Chapter 19 Declan #2
“Maybe I just killed a perv, not the stalker,” I say, bitterness sour on my tongue. “What kind of lowlife or serious player does that?”
“Not one I want to have on my books,” Roark mutters. “Listen—short version? The PI who was iced was poking his nose where it didn’t belong. Tracing that dead cop and whatever was going on around him. He went underground and turned up in New York. Take it with as many grains of salt as you like.”
None. I believe him. I just don’t like what it implies.
Cal checks his phone. A text from Lucie comes in and my big, terrifying brother melts as he types back.
Roark stubs out his cigarette and lights another. “The PI was looking for someone,” he continues. “A guy named Mario.”
My spine locks. “Mario who?”
“Just like the dead cop,” Roark says, ignoring me for a beat, “our PI did some work in Chicago. With the Chicago arm of the Marcello family. He either got paid off or went underground. The cop, I figure, was trying to get to the Don.”
Roark takes another drag of his cigarette. “I might know who Mario is.”
“And who’s that?” I ask, not moving.
“Milo Marcello’s little brother. Marco. His real name is Mario. And he’s disappeared.”
Cold slides down my spine.
He could be dead. He could be the one I shot in the park. The one O’Shay mentioned. The one sniffing around Molly.
What the fuck is a Marcello doing playing with bottom-feeders and dirty, off-the-books drugs?
“But you know where he is,” I say.
“I can find him,” Roark says. “For a price.”
“You want me to pay you?” I stare.
He snorts. “Your prima ballerina’s made you stupid. Stop thinking with your dick, Dec. Mario is Milo Marcello’s problem—as long as you didn’t kill him.”
Cal stands, fixes me with that big-brother stare. “This is fucking messy. You keep Marlowe safe. You take the fee from her mother, and it’s done. No more playing outside the family business lines.”
“Cal—”
He doesn’t break stride. He crosses back to the house. One of our men opens the door, and he disappears inside.
“Shit,” I mutter.
“He’s a good leader,” Roark says. “He’s pissed now, but if you want that bodyguard business down the line, I can help. He’ll see it’s useful. Just don’t poke Milo. And for the love of God, don’t have killed his brother.”

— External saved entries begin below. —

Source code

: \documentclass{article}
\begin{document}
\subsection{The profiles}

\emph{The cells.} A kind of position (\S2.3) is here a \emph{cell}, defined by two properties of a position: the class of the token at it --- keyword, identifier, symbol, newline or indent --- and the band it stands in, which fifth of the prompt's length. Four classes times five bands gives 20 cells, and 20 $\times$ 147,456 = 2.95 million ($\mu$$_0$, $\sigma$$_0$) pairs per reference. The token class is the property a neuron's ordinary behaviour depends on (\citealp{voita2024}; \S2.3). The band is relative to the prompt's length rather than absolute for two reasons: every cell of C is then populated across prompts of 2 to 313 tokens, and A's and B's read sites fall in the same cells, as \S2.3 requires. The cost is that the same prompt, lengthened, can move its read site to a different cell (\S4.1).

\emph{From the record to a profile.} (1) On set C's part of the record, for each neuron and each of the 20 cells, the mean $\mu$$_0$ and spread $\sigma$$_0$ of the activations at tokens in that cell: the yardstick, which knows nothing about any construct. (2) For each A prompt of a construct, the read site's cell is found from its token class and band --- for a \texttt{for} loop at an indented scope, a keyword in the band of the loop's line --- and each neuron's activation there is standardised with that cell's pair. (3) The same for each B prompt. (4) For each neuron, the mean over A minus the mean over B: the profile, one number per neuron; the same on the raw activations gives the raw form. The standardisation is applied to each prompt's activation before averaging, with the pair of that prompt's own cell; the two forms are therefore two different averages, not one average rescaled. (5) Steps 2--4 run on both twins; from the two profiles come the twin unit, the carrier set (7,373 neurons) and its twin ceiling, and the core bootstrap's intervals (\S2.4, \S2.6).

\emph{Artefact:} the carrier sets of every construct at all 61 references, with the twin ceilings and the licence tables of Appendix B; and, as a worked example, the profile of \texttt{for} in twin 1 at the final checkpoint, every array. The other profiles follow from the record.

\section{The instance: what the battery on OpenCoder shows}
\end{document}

He tosses the rest of his cigarette, then leaves.
I’m left under the broken streetlight with my thoughts and the echo of warnings reverberating between my ears.

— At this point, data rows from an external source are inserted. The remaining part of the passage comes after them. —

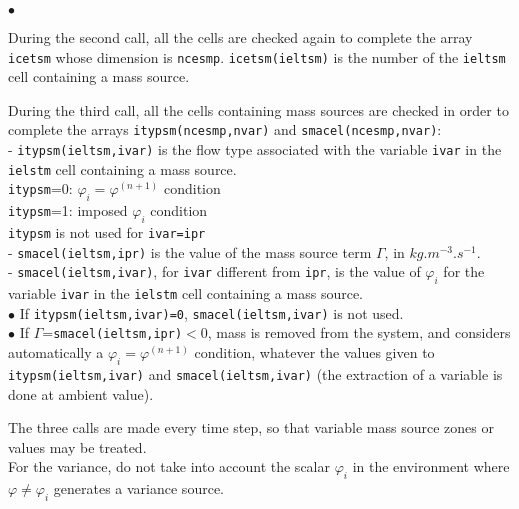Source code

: {{{\begin{list}{$\bullet$}{}
\item During the second call, all the cells are checked again to
      complete the array \texttt{icetsm} whose dimension is
      \texttt{ncesmp}. \mbox{\texttt{icetsm(ieltsm)}} is the number of the
      \texttt{ieltsm}\raisebox{1ex}{\small th} cell containing a mass source.

\item During the third call, all the cells containing mass sources are
      checked in order to complete the arrays
      \mbox{\texttt{itypsm(ncesmp,nvar)}} and
      \mbox{\texttt{smacel(ncesmp,nvar)}}:\\
- \texttt{itypsm(ieltsm,ivar)} is the flow type associated with the variable
      \texttt{ivar} in the \texttt{ielstm}\raisebox{1ex}{\small th} cell
      containing a mass source.\\
\hspace*{1cm}\texttt{itypsm}=0: $\varphi_i=\varphi^{(n+1)}$ condition\\
\hspace*{1cm}\texttt{itypsm}=1: imposed $\varphi_i$ condition\\
\hspace*{1cm}\texttt{itypsm} is not used for \texttt{ivar=ipr}\\
- \texttt{smacel(ieltsm,ipr)} is the value of the mass source term $\Gamma$, in
$kg.m^{-3}.s^{-1}$.\\
- \texttt{smacel(ieltsm,ivar)}, for \texttt{ivar} different from
\texttt{ipr}, is the value
of $\varphi_i$ for the variable \texttt{ivar} in the
\texttt{ielstm}\raisebox{1ex}{\small th} cell containing a mass source.\\

$\bullet$ If \texttt{itypsm(ieltsm,ivar)=0}, \texttt{smacel(ieltsm,ivar)}
      is not used.\\
$\bullet$ If $\Gamma$=\texttt{smacel(ieltsm,ipr)}$<$0, mass is removed from
      the system, and \CS considers automatically a
      $\varphi_i=\varphi^{(n+1)}$ condition, whatever the values given
      to \texttt{itypsm(ieltsm,ivar)} and \texttt{smacel(ieltsm,ivar)}
      (the extraction of a variable is done at ambient value).
\end{list}

The three calls are made every time step, so that variable mass source
zones or values may be treated.\\

For the variance, do not take into account the scalar $\varphi_i$ in the environment
where $\varphi\ne\varphi_i$ generates a variance source.

}}}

I stand to go back just as the front door opens again.
I’ve had guns pointed at me by people who didn’t want to pull the trigger but had no choice. I’ve pointed mine at people I’d rather not have killed. Sometimes survival makes saints into sinners for a minute.

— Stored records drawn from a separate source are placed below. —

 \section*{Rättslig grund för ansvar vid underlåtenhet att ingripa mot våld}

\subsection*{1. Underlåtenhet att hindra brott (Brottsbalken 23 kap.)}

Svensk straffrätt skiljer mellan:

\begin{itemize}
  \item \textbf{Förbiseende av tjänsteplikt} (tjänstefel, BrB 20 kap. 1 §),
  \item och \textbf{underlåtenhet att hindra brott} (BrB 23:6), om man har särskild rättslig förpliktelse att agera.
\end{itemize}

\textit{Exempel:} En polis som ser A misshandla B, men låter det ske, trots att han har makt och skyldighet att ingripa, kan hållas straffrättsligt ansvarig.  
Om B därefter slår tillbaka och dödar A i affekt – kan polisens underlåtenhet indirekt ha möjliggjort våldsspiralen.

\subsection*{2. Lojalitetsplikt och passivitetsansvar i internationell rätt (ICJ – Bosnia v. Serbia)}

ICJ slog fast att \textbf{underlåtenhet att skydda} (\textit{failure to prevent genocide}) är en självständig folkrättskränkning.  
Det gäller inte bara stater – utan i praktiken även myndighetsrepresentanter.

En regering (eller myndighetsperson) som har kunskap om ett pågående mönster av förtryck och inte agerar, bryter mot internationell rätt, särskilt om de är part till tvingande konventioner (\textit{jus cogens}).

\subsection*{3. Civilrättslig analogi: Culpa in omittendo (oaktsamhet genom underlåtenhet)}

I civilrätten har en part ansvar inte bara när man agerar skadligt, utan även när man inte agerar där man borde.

So no, I don’t care if he aimed a weapon our way in Queens. Not if he was just trying to get clear. Not if he wasn’t going to hurt her.
He dragged her there. That’s his sin.
But what’s been under my skin about Leon is something else entirely.
A look.
I saw it tonight. The same flicker I saw that night—quick, savage, gone in a blink. The way his eyes cut to me like I was a problem to eliminate. The way he looked at her for a fraction of a second, like he could burn the world down around her and not blink.
He didn’t shoot us.
Maybe it was an act.
Maybe he was scared.
“Or maybe you’re projecting your own issues, there, Dec,” I mutter, pushing off the bench.
Leon lifts a hand. A cab slides to the curb. He gets in.
Marlowe slips around the side of the building into the shadows.
I cross the road, quiet, and she still feels me coming. She stops and turns.
“Are you following me?” she asks.
“Hardly following when I was already out here, Molly,” I say.
I haul her in by the waist, fisting the material of her dress, thumbs brushing the curve of her perfect ass.
I kiss her because I’ve been wanting to all night. I kiss her to drown the taste of Leon, of Roark’s warnings, of my own fucking doubts. I kiss her because she’s addictive, hot and soft and sharp-tongued, and I can’t remember what my life felt like before she walked into it.
Her mouth opens, sweet and hot. Her tongue tangles with mine, and she moans into my throat. I pull her flush against my chest, let her feel how hard she makes me.
I should be asking questions. About what Leon gave her. What he said about it. Why she looked so shaken and stubborn at the same time.
I don’t.
Instead, I kiss her harder, my fingers starting to wander.
I want to fuck her right here. Against this wall. In this alley. Let anyone watching see exactly who she belongs to.
A bullet whistles past my head, so close that I feel the air ripple as it passes.
Molly shoves at me, trying to push me back into the wall.
I grab her and drive us both to the ground instead; rolling so my body covers hers as another shot cracks overhead.
Concrete chips where our heads just were.
I draw my gun, thumb off the safety, and point the barrel into the dark.
Some bastard just tried to take what’s mine.
And I’m about to show them exactly how bad a mistake that was.